(Yicai Global) July 4 -- Several Chinese banks have increased rates on certificates of deposit (CD) by more than 40 percent to tackle challenges from money funds and to retain major depositors.
Lenders have hiked CD yields to retain major clients, the 21st Century Business Herald reported. "Though the increase in yields depends on the maturity and amount of CDs, yields have risen about 40 percent, with rates on CDs of over CNY500,000 (USD73,500) up 42 percent," a relationship manager at Ping An Bank Co. [SHE:000001] said.
"Money funds will definitely impact banks. That's why we raised deposit rates last month. However, there is a cap on bank deposit rates. Deposits are thus not as flexible as money funds such as Yu'e Bao, and their yields will be lower," said deputy general manager of an urban commercial bank's corporate banking division.

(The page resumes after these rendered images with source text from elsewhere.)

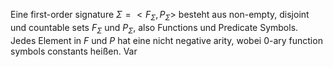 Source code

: Eine first-order signature $\Sigma = <F_{\Sigma},P_{\Sigma}>$ besteht aus non-empty, disjoint und countable sets $F_{\Sigma}$ und $P_{\Sigma}$, also Functions und Predicate Symbols.
Jedes Element in $F$ und $P$ hat eine nicht negative arity, wobei 0-ary function symbols constants heißen.
Var 
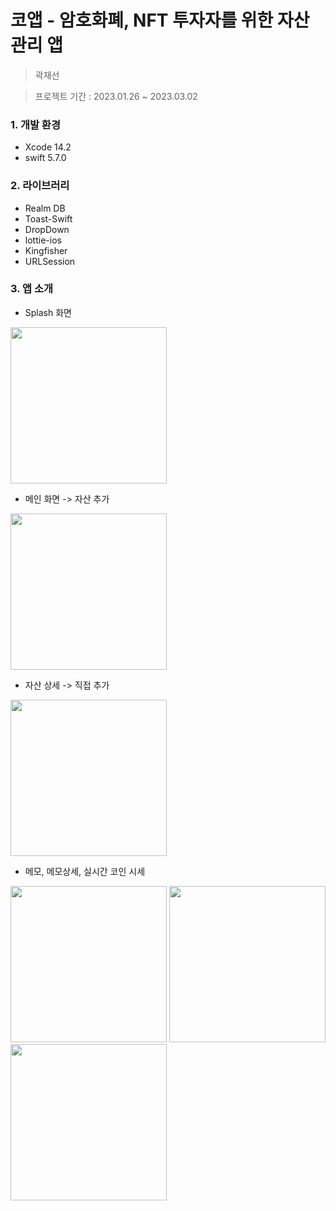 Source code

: # 코앱 - 암호화폐, NFT 투자자를 위한 자산관리 앱

> 곽재선
> 

> 프로젝트 기간 : 2023.01.26 ~ 2023.03.02
> 

### 1. 개발 환경

- Xcode 14.2
- swift 5.7.0

### 2. 라이브러리

- Realm DB
- Toast-Swift
- DropDown
- lottie-ios
- Kingfisher
- URLSession

### 3. 앱 소개

- Splash 화면
<img width="250" src="https://user-images.githubusercontent.com/68904961/224220891-905ca96b-2da9-4122-ac0f-69b33c2951ec.gif"/>

<br>

- 메인 화면 -> 자산 추가
<img width="250" src="https://user-images.githubusercontent.com/68904961/224220921-e8df79d6-3926-4155-9b22-75430e3b310d.gif"/>
<br>

- 자산 상세 -> 직접 추가
<img width="250" src="https://user-images.githubusercontent.com/68904961/224220931-85b1615c-6940-4dcd-b5f2-2d38ba7d26e2.gif"/>
<br>

- 메모, 메모상세, 실시간 코인 시세
<p>
<img width="250" src="https://user-images.githubusercontent.com/68904961/224221728-12518933-165e-43ba-8e2a-bf92a381bf19.png"/>
<img width="250" src="https://user-images.githubusercontent.com/68904961/224221732-80183c4d-cb1f-4dc0-b36a-57334ceb3569.png"/>  
<img width="250" src="https://user-images.githubusercontent.com/68904961/224221734-324bedb6-e29e-416a-bf1a-db48668411f5.png"/>  
</p>

<br>

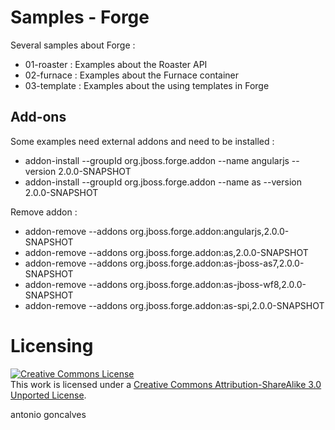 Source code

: # Samples - Forge

Several samples about Forge :

* 01-roaster : Examples about the Roaster API
* 02-furnace : Examples about the Furnace container
* 03-template : Examples about the using templates in Forge

## Add-ons

Some examples need external addons and need to be installed :

* addon-install --groupId org.jboss.forge.addon --name angularjs --version 2.0.0-SNAPSHOT
* addon-install --groupId org.jboss.forge.addon --name as --version 2.0.0-SNAPSHOT

Remove addon :

* addon-remove --addons org.jboss.forge.addon:angularjs,2.0.0-SNAPSHOT
* addon-remove --addons org.jboss.forge.addon:as,2.0.0-SNAPSHOT
* addon-remove --addons org.jboss.forge.addon:as-jboss-as7,2.0.0-SNAPSHOT
* addon-remove --addons org.jboss.forge.addon:as-jboss-wf8,2.0.0-SNAPSHOT
* addon-remove --addons org.jboss.forge.addon:as-spi,2.0.0-SNAPSHOT

# Licensing

<a rel="license" href="http://creativecommons.org/licenses/by-sa/3.0/"><img alt="Creative Commons License" style="border-width:0" src="http://i.creativecommons.org/l/by-sa/3.0/88x31.png" /></a><br />This work is licensed under a <a rel="license" href="http://creativecommons.org/licenses/by-sa/3.0/">Creative Commons Attribution-ShareAlike 3.0 Unported License</a>.

<div class="footer">
    <span class="footerTitle"><span class="uc">a</span>ntonio <span class="uc">g</span>oncalves</span>
</div> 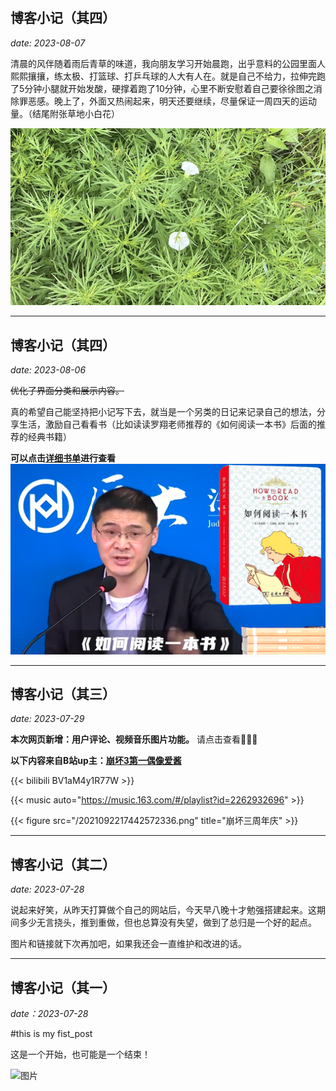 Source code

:# 


## 博客小记（其四）
*date: 2023-08-07*

清晨的风伴随着雨后青草的味道，我向朋友学习开始晨跑，出乎意料的公园里面人熙熙攘攘，练太极、打篮球、打乒乓球的人大有人在。就是自己不给力，拉伸完跑了5分钟小腿就开始发酸，硬撑着跑了10分钟，心里不断安慰着自己要徐徐图之消除罪恶感。晚上了，外面又热闹起来，明天还要继续，尽量保证一周四天的运动量。（结尾附张草地小白花）

![Alt text](/IMG_6833.jpg)

---

## 博客小记（其四）
*date: 2023-08-06*

<s>优化了界面分类和展示内容。</s>

真的希望自己能坚持把小记写下去，就当是一个另类的日记来记录自己的想法，分享生活，激励自己看看书（比如读读罗翔老师推荐的《如何阅读一本书》后面的推荐的经典书籍）

**可以点击[详细书单](https://www.zhihu.com/tardis/zm/art/367858216?source_id=1005)进行查看**
![Alt text](/image.png)

---

## 博客小记（其三）
*date: 2023-07-29*

  **本次网页新增：用户评论、视频音乐图片功能。**
   请点击查看:tada::tada::tada:

   **以下内容来自B站up主：[崩坏3第一偶像爱酱](https://space.bilibili.com/27534330"点击进入")**

{{< bilibili BV1aM4y1R77W >}}

{{< music auto="https://music.163.com/#/playlist?id=2262932696" >}}

{{< figure src="/2021092217442572336.png" title="崩坏三周年庆" >}}

---

## 博客小记（其二）
*date: 2023-07-28*

  说起来好笑，从昨天打算做个自己的网站后，今天早八晚十才勉强搭建起来。这期间多少无言挠头，推到重做，但也总算没有失望，做到了总归是一个好的起点。
  
  图片和链接就下次再加吧，如果我还会一直维护和改进的话。

---

## 博客小记（其一）

*date：2023-07-28*

#this is my fist_post

这是一个开始，也可能是一个结束！

![图片](https://picx.zhimg.com/80/v2-112087f5e49cb833ef418ae902229009_720w.webp?source=1940ef5c)
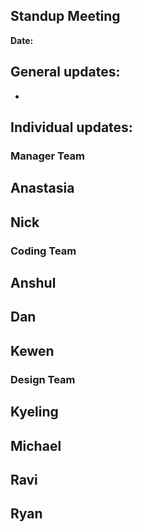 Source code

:## Standup Meeting
**Date:**

## General updates:
- 
 

## Individual updates:

### Manager Team
**Anastasia**
-

**Nick**
-

### Coding Team

**Anshul**
-

**Dan**
-

**Kewen**
-

### Design Team
**Kyeling**
- 

**Michael**
- 

**Ravi**
- 

**Ryan**
- 
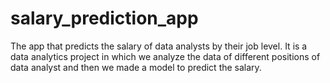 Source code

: # salary_prediction_app
The app that predicts the salary of data analysts by their job level. It is a data analytics project in which we analyze the data of different positions of data analyst and then we made a model to predict the salary. 

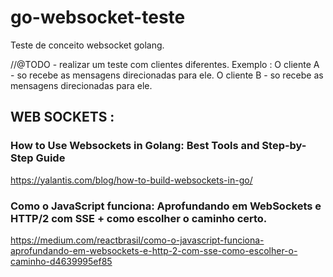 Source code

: # go-websocket-teste
Teste de conceito websocket golang. 

   //@TODO - realizar um teste com  clientes diferentes. Exemplo : 
   O cliente A - so recebe as mensagens direcionadas para ele. 
   O cliente B - so recebe as mensagens direcionadas para ele.

   ## WEB SOCKETS : 
   ### How to Use Websockets in Golang: Best Tools and Step-by-Step Guide
   https://yalantis.com/blog/how-to-build-websockets-in-go/
            
   ### Como o JavaScript funciona: Aprofundando em WebSockets e HTTP/2 com SSE + como escolher o caminho certo.
  https://medium.com/reactbrasil/como-o-javascript-funciona-aprofundando-em-websockets-e-http-2-com-sse-como-escolher-o-caminho-d4639995ef85

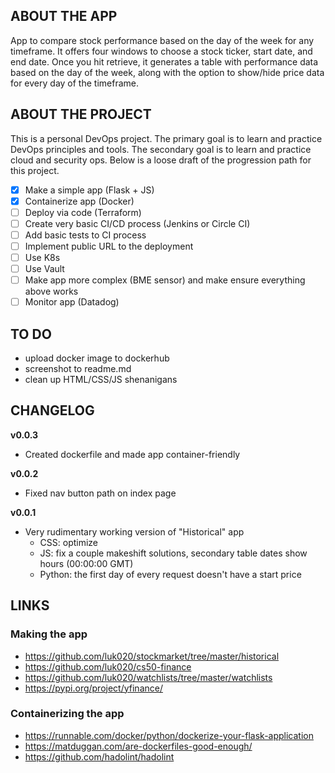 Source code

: ## ABOUT THE APP
App to compare stock performance based on the day of the week for any timeframe. It offers four windows to choose a stock ticker, start date, and end date. Once you hit retrieve, it generates a table with performance data based on the day of the week, along with the option to show/hide price data for every day of the timeframe.

## ABOUT THE PROJECT
This is a personal DevOps project. The primary goal is to learn and practice DevOps principles and tools. The secondary goal is to learn and practice cloud and security ops. Below is a loose draft of the progression path for this project.

- [x] Make a simple app (Flask + JS)
- [x] Containerize app (Docker)
- [ ] Deploy via code (Terraform)
- [ ] Create very basic CI/CD process (Jenkins or Circle CI)
- [ ] Add basic tests to CI process
- [ ] Implement public URL to the deployment
- [ ] Use K8s
- [ ] Use Vault
- [ ] Make app more complex (BME sensor) and make ensure everything above works
- [ ] Monitor app (Datadog)

## TO DO
- upload docker image to dockerhub
- screenshot to readme.md
- clean up HTML/CSS/JS shenanigans

## CHANGELOG
**v0.0.3**
- Created dockerfile and made app container-friendly

**v0.0.2**
- Fixed nav button path on index page

**v0.0.1**
- Very rudimentary working version of "Historical" app
    - CSS: optimize
    - JS: fix a couple makeshift solutions, secondary table dates show hours (00:00:00 GMT)
    - Python: the first day of every request doesn't have a start price

## LINKS
### Making the app
- https://github.com/luk020/stockmarket/tree/master/historical
- https://github.com/luk020/cs50-finance
- https://github.com/luk020/watchlists/tree/master/watchlists
- https://pypi.org/project/yfinance/
### Containerizing the app
- https://runnable.com/docker/python/dockerize-your-flask-application
- https://matduggan.com/are-dockerfiles-good-enough/
- https://github.com/hadolint/hadolint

"Money funds' scale is closely related to yields. Liquidity is tight in the market right now, prompting capital flows to money funds and a sharp increase in their size. Money funds' role is more like that of a reservoir," a director at Shanghai Chongyang Investment Co. said.
Many factors could cause money-fund yields to increase, including a liquidity squeeze, assets held by such funds coming due and substantial redemptions, said Wen Xiujuan, money fund manager at GF Securities Co. [SHE:000776], adding that the recent rise in money-fund yields is related to a liquidity squeeze and a gradual increase in market interest rates.
Seven-day annualized yields on money funds have reached 4.33 percent on average, according to data from RoyalFlush. Seven-day annualized yield on Harvest Money Fund B has hit 10.226 percent, and 13 money funds have yields of over 6 percent.